Sunday, February 19, 2006

Banking Challenge

The other day while waiting for an appointment, I bought a copy of the Orange County Business Journal – February 13, 2006 – and noted the following challenges within an article in the Outlook section.

The Question:

What are the challenges amid rising interest rates for your bank and the industry? Are you seeing a slowdown in any kinds of lending?

The Responses:

(Union Bank) – The banking industry in California faces several challenges. They are: increased competition from banks and non-banks; the possibility of a slower economy, which can impact business conditions and add challenges for our customers; and increased compliance issues, particularly related to the nation’s anti-terrorism programs.

(Wells Fargo) Challenges facing the industry include: Identity theft, Home Ownership and Compliance.

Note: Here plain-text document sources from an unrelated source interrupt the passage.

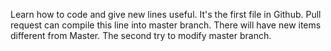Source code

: Learn how to code and give new lines useful.
It's the first file in Github.
Pull request can compile this line into master branch.
There will have new items different from Master.
The second try to modify master branch.
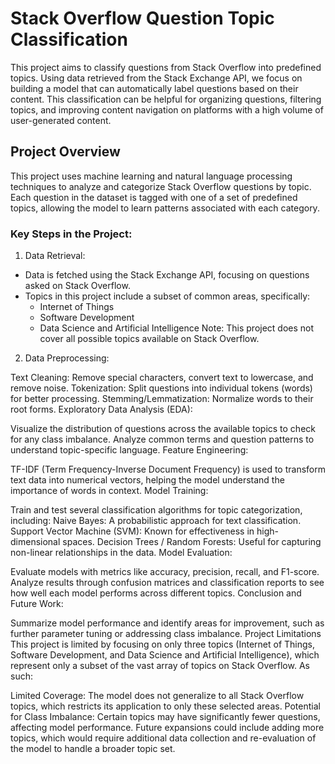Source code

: # Stack Overflow Question Topic Classification
This project aims to classify questions from Stack Overflow into predefined topics. Using data retrieved from the Stack Exchange API, we focus on building a model that can automatically label questions based on their content. This classification can be helpful for organizing questions, filtering topics, and improving content navigation on platforms with a high volume of user-generated content.

## Project Overview
This project uses machine learning and natural language processing techniques to analyze and categorize Stack Overflow questions by topic. Each question in the dataset is tagged with one of a set of predefined topics, allowing the model to learn patterns associated with each category.

### Key Steps in the Project:
1. Data Retrieval:

- Data is fetched using the Stack Exchange API, focusing on questions asked on Stack Overflow.
- Topics in this project include a subset of common areas, specifically:
  - Internet of Things
  - Software Development
  - Data Science and Artificial Intelligence
Note: This project does not cover all possible topics available on Stack Overflow.

2. Data Preprocessing:

Text Cleaning: Remove special characters, convert text to lowercase, and remove noise.
Tokenization: Split questions into individual tokens (words) for better processing.
Stemming/Lemmatization: Normalize words to their root forms.
Exploratory Data Analysis (EDA):

Visualize the distribution of questions across the available topics to check for any class imbalance.
Analyze common terms and question patterns to understand topic-specific language.
Feature Engineering:

TF-IDF (Term Frequency-Inverse Document Frequency) is used to transform text data into numerical vectors, helping the model understand the importance of words in context.
Model Training:

Train and test several classification algorithms for topic categorization, including:
Naive Bayes: A probabilistic approach for text classification.
Support Vector Machine (SVM): Known for effectiveness in high-dimensional spaces.
Decision Trees / Random Forests: Useful for capturing non-linear relationships in the data.
Model Evaluation:

Evaluate models with metrics like accuracy, precision, recall, and F1-score.
Analyze results through confusion matrices and classification reports to see how well each model performs across different topics.
Conclusion and Future Work:

Summarize model performance and identify areas for improvement, such as further parameter tuning or addressing class imbalance.
Project Limitations
This project is limited by focusing on only three topics (Internet of Things, Software Development, and Data Science and Artificial Intelligence), which represent only a subset of the vast array of topics on Stack Overflow. As such:

Limited Coverage: The model does not generalize to all Stack Overflow topics, which restricts its application to only these selected areas.
Potential for Class Imbalance: Certain topics may have significantly fewer questions, affecting model performance.
Future expansions could include adding more topics, which would require additional data collection and re-evaluation of the model to handle a broader topic set.
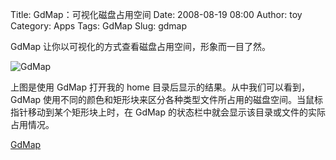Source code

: Title: GdMap：可视化磁盘占用空间
Date: 2008-08-19 08:00
Author: toy
Category: Apps
Tags: GdMap
Slug: gdmap

GdMap 让你以可视化的方式查看磁盘占用空间，形象而一目了然。

![GdMap](http://i.linuxtoy.org/i/2008/08/gdmap.png)

上图是使用 GdMap 打开我的 home 目录后显示的结果。从中我们可以看到，GdMap
使用不同的颜色和矩形块来区分各种类型文件所占用的磁盘空间。当鼠标指针移动到某个矩形块上时，在
GdMap 的状态栏中就会显示该目录或文件的实际占用情况。

[GdMap](http://gdmap.sourceforge.net/)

(Bank of Orange County) – The challenge in our business continues to be attracting and retaining outstanding bankers to service our customers. Maintaining a healthy net interest margin is an additional challenge in a rising interest rate environment.

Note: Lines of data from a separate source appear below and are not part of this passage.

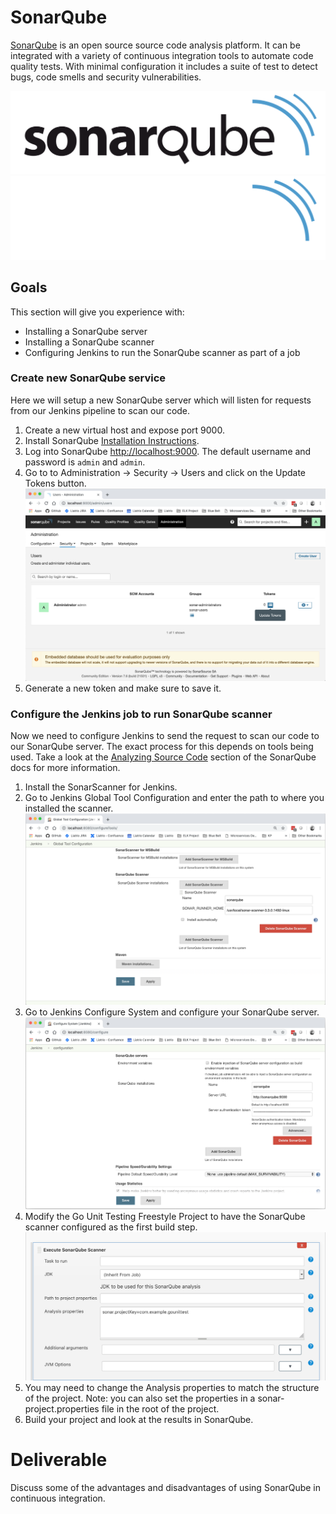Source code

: # SonarQube

[SonarQube](https://www.sonarqube.org/) is an open source source code analysis platform. It can be integrated with a variety of continuous integration tools to automate code quality tests. With minimal configuration it includes a suite of test to detect bugs, code smells and security vulnerabilities.

![SonarQube image](img4/sonarqube_light.svg ':size=400px :class=light-mode-img-center :alt= SonarQube image; light mode')
![SonarQube image](img4/sonarqube_dark.svg ':size=400px :class=dark-mode-img-center :alt= SonarQube image; dark mode')

## Goals

This section will give you experience with:

- Installing a SonarQube server
- Installing a SonarQube scanner
- Configuring Jenkins to run the SonarQube scanner as part of a job

### Create new SonarQube service

Here we will setup a new SonarQube server which will listen for requests from our Jenkins pipeline to scan our code.

1. Create a new virtual host and expose port 9000.
2. Install SonarQube [Installation Instructions](https://docs.sonarqube.org/latest/setup/install-server/).
3. Log into SonarQube [http://localhost:9000](http://localhost:9000). The default username and password is `admin` and `admin`.
4. Go to to Administration -> Security -> Users and click on the Update Tokens button.
![SonarQube security image](img4/sonarqube-security_users.webp ':class=img-shadow-center :alt= SonarQube security image')
5. Generate a new token and make sure to save it.

### Configure the Jenkins job to run SonarQube scanner

Now we need to configure Jenkins to send the request to scan our code to our SonarQube server. The exact process for this depends on tools being used. Take a look at the [Analyzing Source Code](https://docs.sonarqube.org/latest/analysis/overview/) section of the SonarQube docs for more information.

1. Install the SonarScanner for Jenkins.
2. Go to Jenkins Global Tool Configuration and enter the path to where you installed the scanner.
![jenkins SonarQube scanner image](img4/jenkins-sonarqube_scanner.webp ':class=img-shadow-center :alt= jenkins SonarQube scanner image')
3. Go to Jenkins Configure System and configure your SonarQube server.
![jenkins SonarQube server image](img4/jenkins-sonarqube_server.webp ':class=img-shadow-center :alt= jenkins SonarQube server image')
4. Modify the Go Unit Testing Freestyle Project to have the SonarQube scanner configured as the first build step.
![SonarQube build image](img4/sonarqube_first_build.webp ':class=img-shadow-center :alt= SonarQube build image')
5. You may need to change the Analysis properties to match the structure of the project. Note: you can also set the properties in a sonar-project.properties file in the root of the project.
6. Build your project and look at the results in SonarQube.

# Deliverable

Discuss some of the advantages and disadvantages of using SonarQube in continuous integration.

(Banco Popular) – One of our challenges is to generate additional fee income to offset the shrinking net interest margin. Our challenge is the aggressive rates being paid on deposits by non-banks (credit unions and online banks).

(Washington Mutual) – We are facing the same challenges as everyone else, in terms of interest rates being raised. Our multi-family, small-business and residential lending have seen steady growth in 2005 and we believe it will continue in 2006. I believe the industry is seeing a couple of challenges. In OC, as with many California communities, home affordability is posing a problem, creating challenges and opportunites for the industry.

(National Bank) – So we see the current environment as more of an opportunity for savvy entrepreneurs than a challenge. Attracting and retaining people is a challenge for any organization that has grown as fast as we have.

(Pacific Premier Bank) – Our challenges are similar to those of many institutions. We anticipate a very challenging interest rate environment.